Tarifverhandlungen zwischen der Eisenbahn und der Lokführergewerkschaft GDL gehen in die dritte Runde ⋆ Nürnberger Blatt

Deutsche Bahn – Bild: JJFarquitectos via Twenty20

Die Tarifverhandlungen zwischen der Deutschen Bahn (DB) und dem Verband der deutschen Lokführer (GDL) gehen in eine dritte Runde. Beide Seiten einigten sich auf Sondierungsgespräche über Löhne, Arbeitszeiten, Renten und andere Forderungen der Gewerkschaft für den Zeitraum bis zum 17. Mai, wie die Eisenbahn am Mittwoch bekannt gab.
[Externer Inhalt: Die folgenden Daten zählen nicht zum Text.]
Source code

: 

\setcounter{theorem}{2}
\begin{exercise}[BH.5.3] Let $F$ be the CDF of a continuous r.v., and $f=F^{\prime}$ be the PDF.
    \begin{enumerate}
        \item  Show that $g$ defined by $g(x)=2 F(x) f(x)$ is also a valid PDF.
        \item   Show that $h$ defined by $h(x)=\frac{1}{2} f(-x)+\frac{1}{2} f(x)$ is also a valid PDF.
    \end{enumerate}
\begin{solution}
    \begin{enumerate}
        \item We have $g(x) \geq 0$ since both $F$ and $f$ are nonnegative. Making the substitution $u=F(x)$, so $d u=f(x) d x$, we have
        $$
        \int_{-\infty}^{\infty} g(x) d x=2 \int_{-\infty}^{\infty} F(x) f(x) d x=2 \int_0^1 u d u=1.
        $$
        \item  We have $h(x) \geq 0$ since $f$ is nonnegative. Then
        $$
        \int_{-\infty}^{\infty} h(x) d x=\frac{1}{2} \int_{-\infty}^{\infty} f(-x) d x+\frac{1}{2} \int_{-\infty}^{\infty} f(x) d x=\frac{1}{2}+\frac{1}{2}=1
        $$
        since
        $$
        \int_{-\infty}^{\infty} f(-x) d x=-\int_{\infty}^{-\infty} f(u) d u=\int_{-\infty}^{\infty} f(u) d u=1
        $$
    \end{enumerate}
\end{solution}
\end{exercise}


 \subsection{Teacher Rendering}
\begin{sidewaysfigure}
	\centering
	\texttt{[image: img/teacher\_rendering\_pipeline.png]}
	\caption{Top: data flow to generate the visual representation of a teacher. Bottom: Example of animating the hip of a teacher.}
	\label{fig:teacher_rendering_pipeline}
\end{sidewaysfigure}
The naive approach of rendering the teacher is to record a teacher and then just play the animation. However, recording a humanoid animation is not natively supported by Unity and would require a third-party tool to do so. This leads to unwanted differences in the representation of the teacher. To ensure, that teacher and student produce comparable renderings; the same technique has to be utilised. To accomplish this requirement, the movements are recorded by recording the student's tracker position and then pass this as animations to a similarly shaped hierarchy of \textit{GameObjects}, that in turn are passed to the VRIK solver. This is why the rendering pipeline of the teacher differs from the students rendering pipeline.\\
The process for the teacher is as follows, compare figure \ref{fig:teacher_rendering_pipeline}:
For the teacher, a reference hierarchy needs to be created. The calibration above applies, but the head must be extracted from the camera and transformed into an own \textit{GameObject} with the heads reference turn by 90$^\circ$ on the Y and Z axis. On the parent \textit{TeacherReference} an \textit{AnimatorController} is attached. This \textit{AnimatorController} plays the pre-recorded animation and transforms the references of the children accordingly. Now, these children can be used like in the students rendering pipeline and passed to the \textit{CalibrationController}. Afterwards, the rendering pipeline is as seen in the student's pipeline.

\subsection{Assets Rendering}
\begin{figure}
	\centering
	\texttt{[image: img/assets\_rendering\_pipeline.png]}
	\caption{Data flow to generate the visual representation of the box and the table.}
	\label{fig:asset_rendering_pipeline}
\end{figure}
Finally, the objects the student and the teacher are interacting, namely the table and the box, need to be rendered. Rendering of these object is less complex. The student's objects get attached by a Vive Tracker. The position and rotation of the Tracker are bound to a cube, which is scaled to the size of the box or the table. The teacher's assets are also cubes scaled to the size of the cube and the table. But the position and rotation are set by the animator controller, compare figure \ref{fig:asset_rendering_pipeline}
Die Ideen der Tarifparteien sind weit voneinander entfernt.

Die Gewerkschaft fordert unter anderem rückwirkend zum 1. März 2021 eine Lohnerhöhung von 4,8 Prozent und einen Koronabonus von 1.300 Euro. Die Eisenbahn beschrieb dies als unrealistisch; Aufgrund der Koronapandemie hatte es 2020 einen Verlust von 5,7 Milliarden Euro gemacht.

Mit der Eisenbahn- und Verkehrsgewerkschaft (EVG), die im Wettbewerb mit der GDL steht, hatte die Eisenbahn bereits im vergangenen September ein Corona-Tarifpaket vereinbart. Auf Ersuchen der GDL sollten die Sondierungsgespräche auch die Anwendung der GDL-Tarifverträge beinhalten, wie die Eisenbahn angekündigt hat.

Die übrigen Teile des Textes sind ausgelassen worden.